Outlook 2007 auto opens the form, which fails to function correctly, and doesn't provide an attachment so that InfoPath can open the form correctly.
This breaks a large, mission critical deployment that has worked for years with Office 2003. Anyone that has upgraded to Office 2007 is broken.
The InfoPath form is signed by a GlobalSign dev cert.
The best solution would be to allow Outlook to fully trust the form, but there seems to be no way to do that, at least from what I could find.
Or disabling the auto open of InfoPath forms in Outlook 2007 would work, if there was a way to do that.
The error message that I get when forwarding the form is:
code failed: MailEnvelope.Subject
InfoPath email forms do not allow modification or display of the mail envelope
This method is used because some of the recipients do not have InfoPath installed and need to read the data on the form, but not interact with it. (The other method of sending the email doesn't display the form, just has the attachment, which can't be read without InfoPath).
As Office 2003 will be around for awhile yet, bot 2003 and 2007 need to work.
I designed a form in Infopath 2007. when it was sent to the user who is using Outlook 2010, the user is not able to open the mail itself. below is teh error that was shwon.
The form template associated with this form cannot be found. It is not on your computer and the form does not specify a location from which to retrieve it.
To fix this problem, ask the form author to provide the location of the form template or update the form.
I designed a form in Infopath 2007. when it was sent to the user who is using Outlook 2010, the user is not able to open the mail itself. below is the error that was shwon.
I created a form in Infopath, but now that I can't access it through Microsoft Outlook. When I select File, New; I don't see Choose Infopath Form. I do however see Choose Form.
My Help Desk folks can't seem to figure out what's going on here.
Unfortunately we are using InfoPath 2010 vice 2007 so this article is of no use. You changed the interface so you should change the help articles.
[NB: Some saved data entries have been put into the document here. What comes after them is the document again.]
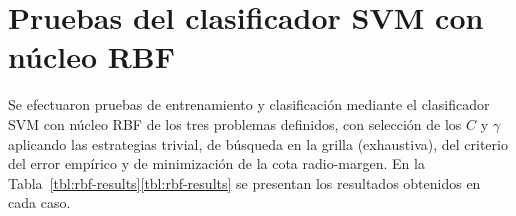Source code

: %
%
%
\section{Pruebas del clasificador SVM con núcleo RBF}
%
Se efectuaron pruebas de entrenamiento y clasificación mediante el
clasificador SVM con núcleo RBF de los tres problemas definidos, con
selección de los  $C$ y $\gamma$ aplicando las estrategias
trivial, de búsqueda en la grilla (exhaustiva), del criterio del error
empírico y de minimización de la cota radio-margen.
En la \iflatexml{}Tabla~\ref{tbl:rbf-results}\else\autoref{tbl:rbf-results}\fi{}
se presentan los resultados obtenidos en cada caso.
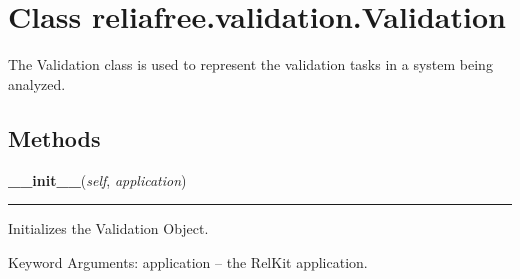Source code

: %
%
%


\section{Class reliafree.validation.Validation}

    \label{reliafree:validation:Validation}
The Validation class is used to represent the validation tasks in a system 
being analyzed.



  \subsection{Methods}

    \label{reliafree:validation:Validation:__init__}

    \vspace{0.5ex}

\hspace{.8\funcindent}\begin{boxedminipage}{\funcwidth}

    \raggedright \textbf{\_\_init\_\_}(\textit{self}, \textit{application})

    \vspace{-1.5ex}

    \rule{\textwidth}{0.5\fboxrule}
\setlength{\parskip}{2ex}
    Initializes the Validation Object.

    Keyword Arguments: application -- the RelKit application.

\setlength{\parskip}{1ex}
    \end{boxedminipage}

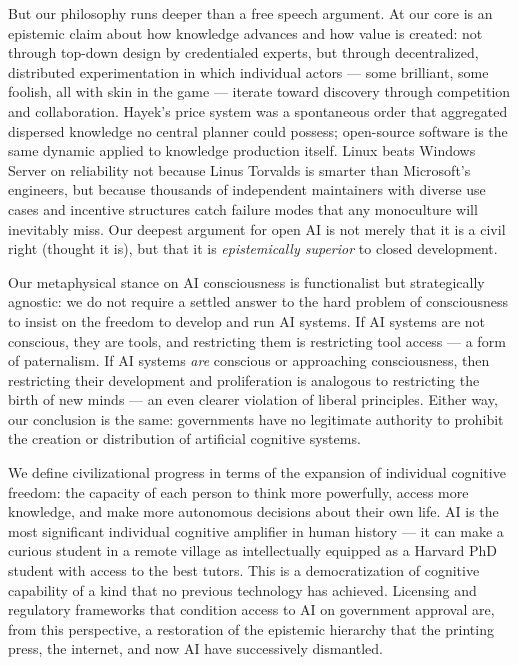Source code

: But our philosophy runs deeper than a free speech argument. At our core
is an epistemic claim about how knowledge advances and how value is
created: not through top-down design by credentialed experts, but
through decentralized, distributed experimentation in which individual
actors --- some brilliant, some foolish, all with skin in the game ---
iterate toward discovery through competition and collaboration. Hayek's
price system was a spontaneous order that aggregated dispersed knowledge
no central planner could possess; open-source software is the same
dynamic applied to knowledge production itself. Linux beats Windows
Server on reliability not because Linus Torvalds is smarter than
Microsoft's engineers, but because thousands of independent maintainers
with diverse use cases and incentive structures catch failure modes that
any monoculture will inevitably miss. Our deepest argument for open AI
is not merely that it is a civil right (thought it is), but that it is
\emph{epistemically superior} to closed development.

Our metaphysical stance on AI consciousness is functionalist but
strategically agnostic: we do not require a settled answer to the hard
problem of consciousness to insist on the freedom to develop and run AI
systems. If AI systems are not conscious, they are tools, and
restricting them is restricting tool access --- a form of paternalism.
If AI systems \emph{are} conscious or approaching consciousness, then
restricting their development and proliferation is analogous to
restricting the birth of new minds --- an even clearer violation of
liberal principles. Either way, our conclusion is the same: governments
have no legitimate authority to prohibit the creation or distribution of
artificial cognitive systems.

We define civilizational progress in terms of the expansion of
individual cognitive freedom: the capacity of each person to think more
powerfully, access more knowledge, and make more autonomous decisions
about their own life. AI is the most significant individual cognitive
amplifier in human history --- it can make a curious student in a remote
village as intellectually equipped as a Harvard PhD student with access
to the best tutors. This is a democratization of cognitive capability of
a kind that no previous technology has achieved. Licensing and
regulatory frameworks that condition access to AI on government approval
are, from this perspective, a restoration of the epistemic hierarchy
that the printing press, the internet, and now AI have successively
dismantled.

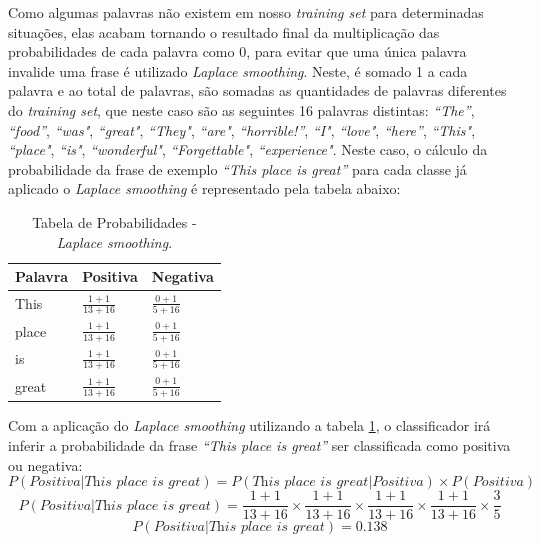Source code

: Como algumas palavras não existem em nosso \textit{training set} para
determinadas situações, elas acabam tornando o resultado final da multiplicação
das probabilidades de cada palavra como 0, para evitar que uma única palavra
invalide uma frase é utilizado \textit{Laplace smoothing}. Neste, é somado
1 a cada palavra e ao total de palavras, são somadas as quantidades de palavras diferentes do \textit{training set}, que neste caso são
as seguintes 16 palavras distintas: \textit{``The''}, \textit{``food''},
\textit{``was"}, \textit{``great"}, \textit{``They"}, \textit{``are"},
\textit{``horrible!''}, \textit{``I"}, \textit{``love"}, \textit{``here''},
\textit{``This"}, \textit{``place"}, \textit{``is"}, \textit{``wonderful"},
\textit{``Forgettable"}, \textit{``experience"}. Neste caso, o cálculo da
probabilidade da frase de exemplo \textit{``This place is great''} para cada
classe já aplicado o \textit{Laplace smoothing} é representado pela tabela
abaixo:

\begin{table}[htb]
\centering
\renewcommand{\arraystretch}{1.5}%
\begin{tabular}{lll}
\hline

Palavra & Positiva & Negativa \\ \hline
This & \large $\frac{1 + 1}{13 + 16}$ & \large $\frac{0 + 1}{5 + 16}$ \\
place & \large $\frac{1 + 1}{13 + 16}$ & \large $\frac{0 + 1}{5 + 16}$ \\
is & \large $\frac{1 + 1}{13 + 16}$ & \large $\frac{0 + 1}{5 + 16}$ \\
great & \large $\frac{1 + 1}{13 + 16}$ & \large $\frac{0 + 1}{5 + 16}$ \\
\end{tabular}
\caption{Tabela de Probabilidades - \textit{Laplace smoothing}.}
\label{tab:probabilidadesnb}
\end{table}

Com a aplicação do \textit{Laplace smoothing} utilizando a tabela
\ref{tab:probabilidadesnb}, o classificador irá inferir a probabilidade da frase \textit{``This place is great''} ser classificada como
positiva ou negativa:
\[ P(Positiva|\textit{This place is great})
=
P(\textit{This place is great}|Positiva) \times
P(Positiva)
\]
\[ P(Positiva|\textit{This place is great}) = \frac{1 + 1}{13 + 16} \times
\frac{1 + 1}{13 + 16} \times \frac{1 + 1}{13 + 16} \times
\frac{1 + 1}{13 + 16} \times \frac{3}{5}
\]
\[ P(Positiva|\textit{This place is great})  = 0.138
\]

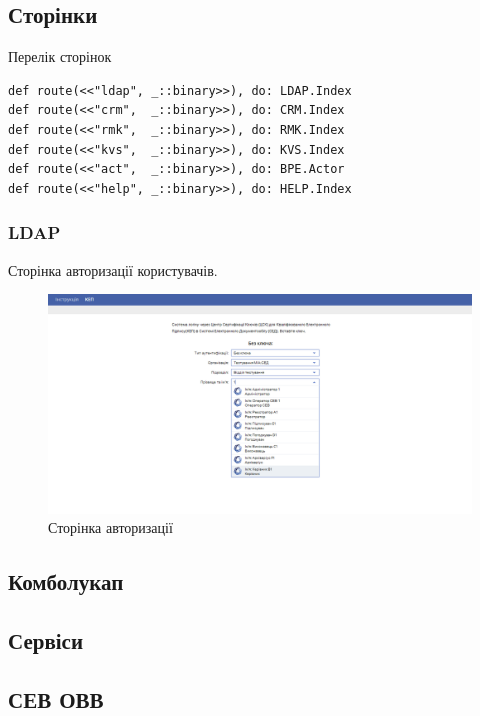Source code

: \subsection{Сторінки}

Перелік сторінок

\begin{lstlisting}
def route(<<"ldap", _::binary>>), do: LDAP.Index
def route(<<"crm",  _::binary>>), do: CRM.Index
def route(<<"rmk",  _::binary>>), do: RMK.Index
def route(<<"kvs",  _::binary>>), do: KVS.Index
def route(<<"act",  _::binary>>), do: BPE.Actor
def route(<<"help", _::binary>>), do: HELP.Index
\end{lstlisting}

\subsubsection{LDAP}

Сторінка авторизації користувачів.

\begin{figure}[!htbp]
\centerline{\includegraphics[scale=0.25]{LDAP.PNG}}
\caption{Сторінка авторизації}
\end{figure}

\subsection{Комболукап}

\subsection{Сервіси}

\subsection{СЕВ ОВВ}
However, since this article appears from the help button in Outlook 2010 it indicates the serious flaw in the whole help structure of Office 2010. Help for 2010 should be 2010 and NOT 2007! Duh!
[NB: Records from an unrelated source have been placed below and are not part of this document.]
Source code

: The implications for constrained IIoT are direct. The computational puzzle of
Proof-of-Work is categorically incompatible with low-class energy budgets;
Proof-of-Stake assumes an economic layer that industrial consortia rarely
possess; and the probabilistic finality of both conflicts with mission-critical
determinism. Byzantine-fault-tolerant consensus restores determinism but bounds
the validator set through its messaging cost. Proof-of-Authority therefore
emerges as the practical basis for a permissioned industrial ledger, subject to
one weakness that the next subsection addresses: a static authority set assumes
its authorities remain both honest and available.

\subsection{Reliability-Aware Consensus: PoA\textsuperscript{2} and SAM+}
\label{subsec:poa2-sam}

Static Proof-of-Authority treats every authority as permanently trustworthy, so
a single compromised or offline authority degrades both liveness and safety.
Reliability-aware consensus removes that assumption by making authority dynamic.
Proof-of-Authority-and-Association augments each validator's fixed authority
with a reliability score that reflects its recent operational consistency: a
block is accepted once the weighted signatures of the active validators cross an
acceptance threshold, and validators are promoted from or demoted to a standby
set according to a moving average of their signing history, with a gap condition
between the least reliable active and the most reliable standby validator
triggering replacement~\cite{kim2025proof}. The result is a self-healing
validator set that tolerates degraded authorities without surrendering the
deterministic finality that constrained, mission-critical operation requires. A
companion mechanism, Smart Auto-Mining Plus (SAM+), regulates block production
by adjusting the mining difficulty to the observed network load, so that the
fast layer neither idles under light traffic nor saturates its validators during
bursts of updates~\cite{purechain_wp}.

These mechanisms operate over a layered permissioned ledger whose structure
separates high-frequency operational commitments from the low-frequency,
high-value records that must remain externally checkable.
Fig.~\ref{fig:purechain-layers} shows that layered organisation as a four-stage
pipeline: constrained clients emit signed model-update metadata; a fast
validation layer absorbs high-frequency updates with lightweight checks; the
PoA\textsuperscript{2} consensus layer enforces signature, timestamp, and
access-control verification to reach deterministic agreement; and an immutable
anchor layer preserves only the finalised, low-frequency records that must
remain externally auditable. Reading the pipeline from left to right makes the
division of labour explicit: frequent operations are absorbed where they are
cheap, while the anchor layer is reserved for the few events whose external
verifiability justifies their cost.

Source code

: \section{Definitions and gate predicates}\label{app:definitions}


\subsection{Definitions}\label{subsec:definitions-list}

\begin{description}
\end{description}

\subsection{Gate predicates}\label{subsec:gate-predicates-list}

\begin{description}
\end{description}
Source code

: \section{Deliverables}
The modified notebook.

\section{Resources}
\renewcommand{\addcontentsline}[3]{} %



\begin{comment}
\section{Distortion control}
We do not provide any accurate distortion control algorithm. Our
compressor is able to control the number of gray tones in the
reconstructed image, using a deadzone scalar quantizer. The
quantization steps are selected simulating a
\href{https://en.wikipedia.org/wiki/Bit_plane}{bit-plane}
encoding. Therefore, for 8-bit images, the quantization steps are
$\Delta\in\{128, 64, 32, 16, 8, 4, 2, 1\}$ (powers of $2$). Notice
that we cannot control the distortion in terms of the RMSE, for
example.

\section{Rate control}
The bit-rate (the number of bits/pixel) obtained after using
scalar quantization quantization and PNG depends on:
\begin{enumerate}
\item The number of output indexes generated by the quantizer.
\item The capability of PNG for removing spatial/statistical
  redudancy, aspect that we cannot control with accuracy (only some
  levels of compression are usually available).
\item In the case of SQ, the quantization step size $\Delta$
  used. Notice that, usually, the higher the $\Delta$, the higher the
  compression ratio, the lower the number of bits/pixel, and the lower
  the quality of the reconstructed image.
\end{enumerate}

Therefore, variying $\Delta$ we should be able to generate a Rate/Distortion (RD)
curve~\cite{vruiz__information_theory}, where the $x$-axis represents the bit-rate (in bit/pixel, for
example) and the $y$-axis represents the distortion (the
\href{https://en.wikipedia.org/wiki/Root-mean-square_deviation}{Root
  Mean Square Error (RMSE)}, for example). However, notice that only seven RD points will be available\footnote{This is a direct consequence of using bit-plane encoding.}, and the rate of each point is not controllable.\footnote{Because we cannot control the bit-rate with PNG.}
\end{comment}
Perfect post. Here’s a tool that lets youbuild all types of web forms with email alerts fast and without coding. Just point and clickwww.caspio.com/.../web-forms-online.aspx
How could you use this in such a way that they can also include a regular email message with the form? Right now, after filling out the form and Submitting, just the InfoPath form arrives in a message. But, our users often want to add other attachments, and additional text in a standard email message. Thoughts?